I backup/sync my music using annex. I used to have one repo with 3 clones, one full copy on my vps, one full copy and one partial copy on my laptops. I decided to move all data to s3. Declared my vps repo dead, purged history (I do not care about history for this particular repo) pushed the git repo to a different computer (bare repo no data) and data to s3 (gpg encrypted). I've just finished uploading all files (around 200gb) couple files failed during the initial upload so I did a git annex copy --quiet --to mys3 --fast
this command used to take 15 20 secs on my laptop when sending data to vps using ssh but now it took 2 hours to complete (pushing mem usage to 90%).
I have one other repo (1.5gb in size 42k files using indirect mode, data gpg encrypted on s3) using the same setup except this repos content has always been on s3 i had the same behavior on this repo too. adding a file and running a copy to push content to s3 took couple hours even if I add a single 1kb file. I used to blame my hard drive, damn thing is slow but now I think this is related to s3. is there any workaround for this?
Both machines are using,
git-annex version: 4.20130913-gd20a4f2
build flags: Assistant Webapp Pairing Testsuite S3 WebDAV Inotify DBus XMPP Feeds Quvi
Is
any faster?
Well it's not related to s3... that copy command won't even do any network traffic if there is nothing to copy. I have a similarly configured annex with 4500 files and that command takes 10 seconds to run.

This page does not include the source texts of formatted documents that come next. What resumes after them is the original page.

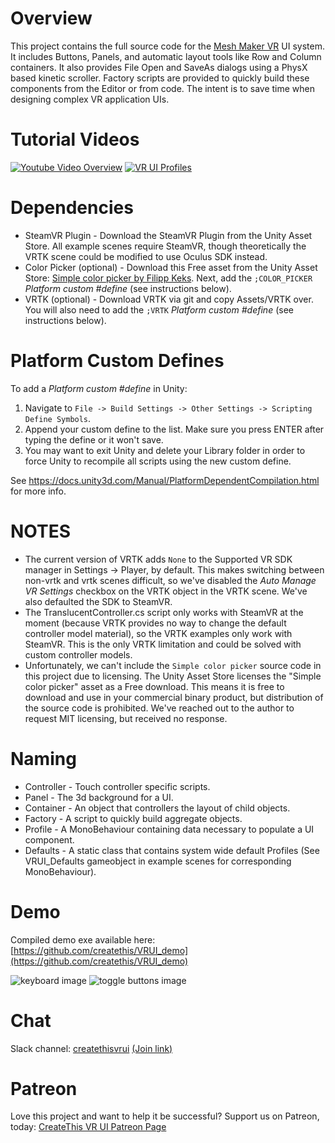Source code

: # Overview

This project contains the full source code for the [Mesh Maker VR](http://store.steampowered.com/app/576790/Mesh_Maker_VR/) UI system. It includes Buttons, Panels, and automatic layout tools like Row and Column containers.
It also provides File Open and SaveAs dialogs using a PhysX based kinetic scroller.
Factory scripts are provided to quickly build these components from the Editor or from code. The intent is to save time when designing complex VR application UIs.

# Tutorial Videos

[![Youtube Video Overview](https://img.youtube.com/vi/4BQ3y7y577U/0.jpg)](https://www.youtube.com/watch?v=4BQ3y7y577U)
[![VR UI Profiles](https://img.youtube.com/vi/qdyMXNkXdQY/0.jpg)](https://youtu.be/qdyMXNkXdQY)

# Dependencies

* SteamVR Plugin - Download the SteamVR Plugin from the Unity Asset Store. All example scenes require SteamVR, though theoretically the VRTK scene could be modified to use Oculus SDK instead.
* Color Picker (optional) - Download this Free asset from the Unity Asset Store: [Simple color picker by Filipp Keks](http://u3d.as/4iC). Next, add the `;COLOR_PICKER` *Platform custom #define* (see instructions below).
* VRTK (optional) - Download VRTK via git and copy Assets/VRTK over. You will also need to add the `;VRTK` *Platform custom #define* (see instructions below).

# Platform Custom Defines

To add a *Platform custom #define* in Unity:
1. Navigate to `File -> Build Settings -> Other Settings -> Scripting Define Symbols`.
1. Append your custom define to the list. Make sure you press ENTER after typing the define or it won't save.
1. You may want to exit Unity and delete your Library folder in order to force Unity to recompile all scripts using the new custom define.

See https://docs.unity3d.com/Manual/PlatformDependentCompilation.html for more info.

# NOTES

* The current version of VRTK adds `None` to the Supported VR SDK manager in Settings -> Player, by default.
  This makes switching between non-vrtk and vrtk scenes difficult, so we've disabled the *Auto Manage VR Settings* checkbox on the VRTK object in the VRTK scene.
  We've also defaulted the SDK to SteamVR.
* The TranslucentController.cs script only works with SteamVR at the moment (because VRTK provides no way to change the default controller model material), so the VRTK examples only work with SteamVR.
  This is the only VRTK limitation and could be solved with custom controller models.
* Unfortunately, we can't include the `Simple color picker` source code in this project due to licensing. The Unity Asset Store licenses the "Simple color picker" asset as a Free download. This means
  it is free to download and use in your commercial binary product, but distribution of the source code is prohibited. We've reached out to the author to request MIT licensing, but received no response.


# Naming

* Controller - Touch controller specific scripts.
* Panel - The 3d background for a UI.
* Container - An object that controllers the layout of child objects.
* Factory - A script to quickly build aggregate objects.
* Profile - A MonoBehaviour containing data necessary to populate a UI component.
* Defaults - A static class that contains system wide default Profiles (See VRUI_Defaults gameobject in example scenes for corresponding MonoBehaviour).

# Demo

Compiled demo exe available here: [https://github.com/createthis/VRUI_demo](https://github.com/createthis/VRUI_demo)

![keyboard image](http://i.imgur.com/650cDDP.gif "Keyboard")
![toggle buttons image](http://i.imgur.com/k4CysCr.gif "Toggle Buttons")

# Chat

Slack channel: [createthisvrui](https://createthisvrui.slack.com) [(Join link)](https://join.slack.com/createthisvrui/shared_invite/MTkxNTk5MzM3ODI0LTE0OTY0OTY1NzgtYTcwYmE2YjY2YQ)

# Patreon

Love this project and want to help it be successful? Support us on Patreon, today: [CreateThis VR UI Patreon Page](https://www.patreon.com/createthis)
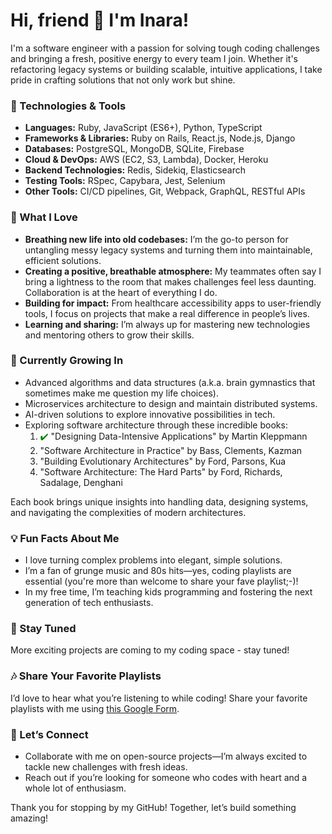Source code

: # Hi, friend 👋 I'm Inara!

I'm a software engineer with a passion for solving tough coding challenges and bringing a fresh, positive energy to every team I join. 
Whether it's refactoring legacy systems or building scalable, intuitive applications, I take pride in crafting solutions that not only work but shine.

### 🔧 Technologies & Tools
- **Languages:** Ruby, JavaScript (ES6+), Python, TypeScript
- **Frameworks & Libraries:** Ruby on Rails, React.js, Node.js, Django
- **Databases:** PostgreSQL, MongoDB, SQLite, Firebase
- **Cloud & DevOps:** AWS (EC2, S3, Lambda), Docker, Heroku
- **Backend Technologies:** Redis, Sidekiq, Elasticsearch
- **Testing Tools:** RSpec, Capybara, Jest, Selenium
- **Other Tools:** CI/CD pipelines, Git, Webpack, GraphQL, RESTful APIs

### 🚀 What I Love
- **Breathing new life into old codebases:** I’m the go-to person for untangling messy legacy systems and turning them into maintainable, efficient solutions.
- **Creating a positive, breathable atmosphere:** My teammates often say I bring a lightness to the room that makes challenges feel less daunting. Collaboration is at the heart of everything I do.
- **Building for impact:** From healthcare accessibility apps to user-friendly tools, I focus on projects that make a real difference in people’s lives.
- **Learning and sharing:** I’m always up for mastering new technologies and mentoring others to grow their skills.

### 🌱 Currently Growing In
- Advanced algorithms and data structures (a.k.a. brain gymnastics that sometimes make me question my life choices).
- Microservices architecture to design and maintain distributed systems.
- AI-driven solutions to explore innovative possibilities in tech.
- Exploring software architecture through these incredible books:
  1. <span style="color:green">✔️</span> "Designing Data-Intensive Applications" by Martin Kleppmann
  2. "Software Architecture in Practice" by Bass, Clements, Kazman
  3. "Building Evolutionary Architectures" by Ford, Parsons, Kua
  4. "Software Architecture: The Hard Parts" by Ford, Richards, Sadalage, Denghani

Each book brings unique insights into handling data, designing systems, and navigating the complexities of modern architectures. 

### 💡 Fun Facts About Me
- I love turning complex problems into elegant, simple solutions.
- I’m a fan of grunge music and 80s hits—yes, coding playlists are essential (you're more than welcome to share your fave playlist;-)!
- In my free time, I’m teaching kids programming and fostering the next generation of tech enthusiasts.

### 🔄 Stay Tuned
More exciting projects are coming to my coding space - stay tuned!

### 🎶 Share Your Favorite Playlists
I’d love to hear what you’re listening to while coding! 
Share your favorite playlists with me using [this Google Form](https://docs.google.com/forms/d/e/1FAIpQLSesKqSxQCiTFbLToUCnPtfn0n8dfMARbtzNuBNq7XZY79-Nsw/viewform?usp=sharing).

### 🔄 Let’s Connect
- Collaborate with me on open-source projects—I’m always excited to tackle new challenges with fresh ideas.
- Reach out if you’re looking for someone who codes with heart and a whole lot of enthusiasm.

Thank you for stopping by my GitHub! Together, let’s build something amazing!
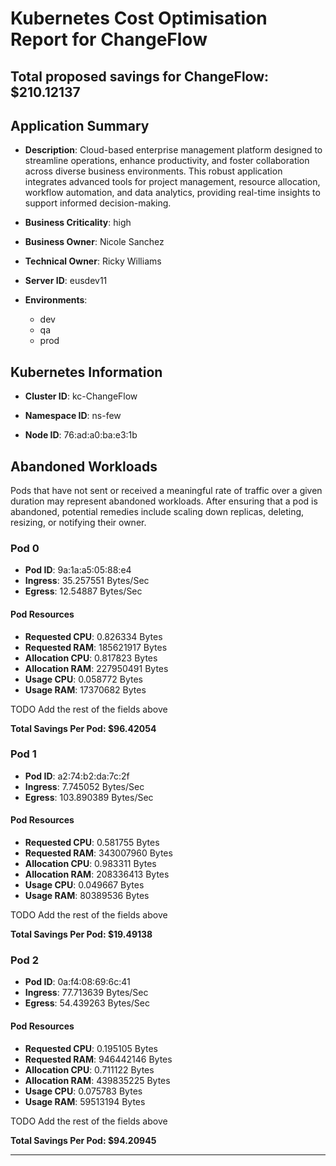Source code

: # Kubernetes Cost Optimisation Report for ChangeFlow

## Total proposed savings for ChangeFlow: $210.12137

## Application Summary

- **Description**: Cloud-based enterprise management platform designed to streamline operations, enhance productivity, and foster collaboration across diverse business environments. This robust application integrates advanced tools for project management, resource allocation, workflow automation, and data analytics, providing real-time insights to support informed decision-making.

- **Business Criticality**: high

- **Business Owner**: Nicole Sanchez

- **Technical Owner**: Ricky Williams

- **Server ID**: eusdev11

- **Environments**: 
	 - dev
	- qa
	- prod

## Kubernetes Information
- **Cluster ID**: kc-ChangeFlow

- **Namespace ID**: ns-few

- **Node ID**: 76:ad:a0:ba:e3:1b

## Abandoned Workloads
Pods that have not sent or received a meaningful rate of traffic over a given duration may represent abandoned workloads. After ensuring that a pod is abandoned, potential remedies include scaling down replicas, deleting, resizing, or notifying their owner.

### Pod 0
- **Pod ID**: 9a:1a:a5:05:88:e4
- **Ingress**: 35.257551 Bytes/Sec
- **Egress**: 12.54887 Bytes/Sec
#### Pod Resources
- **Requested CPU**: 0.826334 Bytes
- **Requested RAM**: 185621917 Bytes
- **Allocation CPU**: 0.817823 Bytes
- **Allocation RAM**: 227950491 Bytes
- **Usage CPU**: 0.058772 Bytes
- **Usage RAM**: 17370682 Bytes




 TODO Add the rest of the fields above


**Total Savings Per Pod: $96.42054**

### Pod 1
- **Pod ID**: a2:74:b2:da:7c:2f
- **Ingress**: 7.745052 Bytes/Sec
- **Egress**: 103.890389 Bytes/Sec
#### Pod Resources
- **Requested CPU**: 0.581755 Bytes
- **Requested RAM**: 343007960 Bytes
- **Allocation CPU**: 0.983311 Bytes
- **Allocation RAM**: 208336413 Bytes
- **Usage CPU**: 0.049667 Bytes
- **Usage RAM**: 80389536 Bytes




 TODO Add the rest of the fields above


**Total Savings Per Pod: $19.49138**

### Pod 2
- **Pod ID**: 0a:f4:08:69:6c:41
- **Ingress**: 77.713639 Bytes/Sec
- **Egress**: 54.439263 Bytes/Sec
#### Pod Resources
- **Requested CPU**: 0.195105 Bytes
- **Requested RAM**: 946442146 Bytes
- **Allocation CPU**: 0.711122 Bytes
- **Allocation RAM**: 439835225 Bytes
- **Usage CPU**: 0.075783 Bytes
- **Usage RAM**: 59513194 Bytes




 TODO Add the rest of the fields above


**Total Savings Per Pod: $94.20945**


---
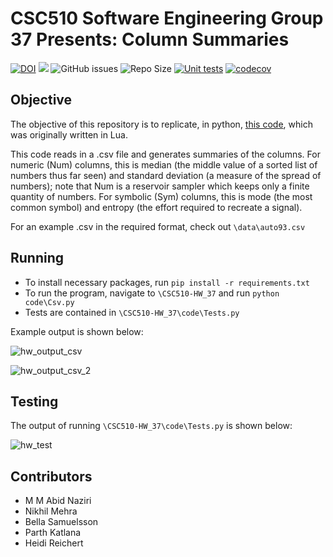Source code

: # CSC510 Software Engineering Group 37 Presents: Column Summaries
[![DOI](https://zenodo.org/badge/545583203.svg)](https://zenodo.org/badge/latestdoi/545583203)
<a href="https://github.com/Nikhil1912/CSC510-HW_37/main/LICENSE.md"><img src="https://img.shields.io/github/license/Nikhil1912/CSC510-HW_37?style=plastic" /></a>
![GitHub issues](https://img.shields.io/github/issues/Nikhil1912/CSC510-HW_37)
![Repo Size](https://img.shields.io/github/repo-size/Nikhil1912/CSC510-HW_37?color=brightgreen)
[![Unit tests](https://github.com/Nikhil1912/CSC510-HW_37/actions/workflows/unit-tests.yml/badge.svg)](https://github.com/Nikhil1912/CSC510-HW_37/actions/workflows/unit-tests.yml)
[![codecov](https://codecov.io/github/Nikhil1912/CSC510-HW_37/branch/main/graph/badge.svg?token=03R0LN63ZO)](https://codecov.io/github/Nikhil1912/CSC510-HW_37)

## Objective
The objective of this repository is to replicate, in python, [this code](https://github.com/txt/se22/blob/main/etc/pdf/csv.pdf), which was originally written in Lua. 

This code reads in a .csv file and generates summaries of the columns. For numeric (Num) columns, this is median (the middle value of a sorted list of numbers thus far seen) and standard deviation (a measure of the spread of numbers); note that Num is a reservoir sampler which keeps only a finite quantity of numbers. For symbolic (Sym) columns, this is mode (the most common symbol) and entropy (the effort required to recreate a signal). 

For an example .csv in the required format, check out `\data\auto93.csv`

## Running
* To install necessary packages, run `pip install -r requirements.txt`
* To run the program, navigate to `\CSC510-HW_37` and run `python code\Csv.py`
* Tests are contained in `\CSC510-HW_37\code\Tests.py`

Example output is shown below:


![hw_output_csv](https://user-images.githubusercontent.com/112109564/193937499-81c90369-a0e8-472b-bb4b-2a696a32ce6a.PNG)

![hw_output_csv_2](https://user-images.githubusercontent.com/112109564/193937508-f4f36d3e-8fa3-4df3-a798-5337af73f249.PNG)

## Testing
The output of running `\CSC510-HW_37\code\Tests.py` is shown below:

![hw_test](https://user-images.githubusercontent.com/112109564/193937316-195d8279-6969-42ed-87ed-9145cd62c780.PNG)

## Contributors
* M M Abid Naziri
* Nikhil Mehra
* Bella Samuelsson
* Parth Katlana
* Heidi Reichert
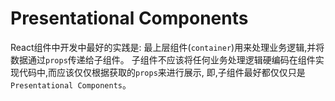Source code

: # Presentational Components

React组件中开发中最好的实践是: 最上层组件(`container`)用来处理业务逻辑,并将数据通过`props`传递给子组件。
子组件不应该将任何业务处理逻辑硬编码在组件实现代码中,而应该仅仅根据获取的`props`来进行展示,
即,子组件最好都仅仅只是`Presentational Components`。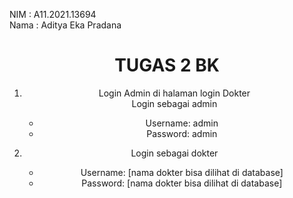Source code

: NIM          : A11.2021.13694 <br />
Nama         : Aditya Eka Pradana <br />

<center><h1>TUGAS 2 BK</h1><center/>

1. Login Admin di halaman login Dokter<br/>
   Login sebagai admin <br />
   - Username: admin <br />
   - Password: admin <br />

3. Login sebagai dokter <br />
   - Username: [nama dokter bisa dilihat di database]<br/>
   - Password: [nama dokter bisa dilihat di database] 
   
    




   
   



   
  
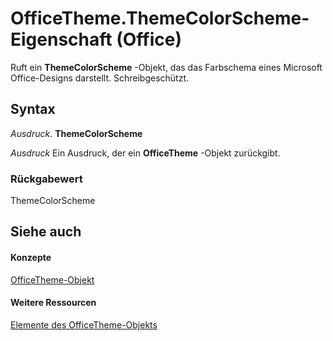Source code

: 
# OfficeTheme.ThemeColorScheme-Eigenschaft (Office)

Ruft ein  **ThemeColorScheme** -Objekt, das das Farbschema eines Microsoft Office-Designs darstellt. Schreibgeschützt.


## Syntax

 _Ausdruck_. **ThemeColorScheme**

 _Ausdruck_ Ein Ausdruck, der ein **OfficeTheme** -Objekt zurückgibt.


### Rückgabewert

ThemeColorScheme


## Siehe auch


#### Konzepte


[OfficeTheme-Objekt](0cdffd48-30cb-b0e7-d9f6-a4c882f82c8a.md)
#### Weitere Ressourcen


[Elemente des OfficeTheme-Objekts](http://msdn.microsoft.com/library/f905de10-b23d-638a-b170-34ba0bd03cf8%28Office.15%29.aspx)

I do remember there being a recent fix that reduced the algorithmic complexity of an operation, but I forget which.
You mentioned something about high memory usage when copying. How much memory are we talking about?
Have you run
git annex forget
in this repository before? It kind of sounds like you have, and it might be possible that it's repeatedly trying to forget old history for some reason.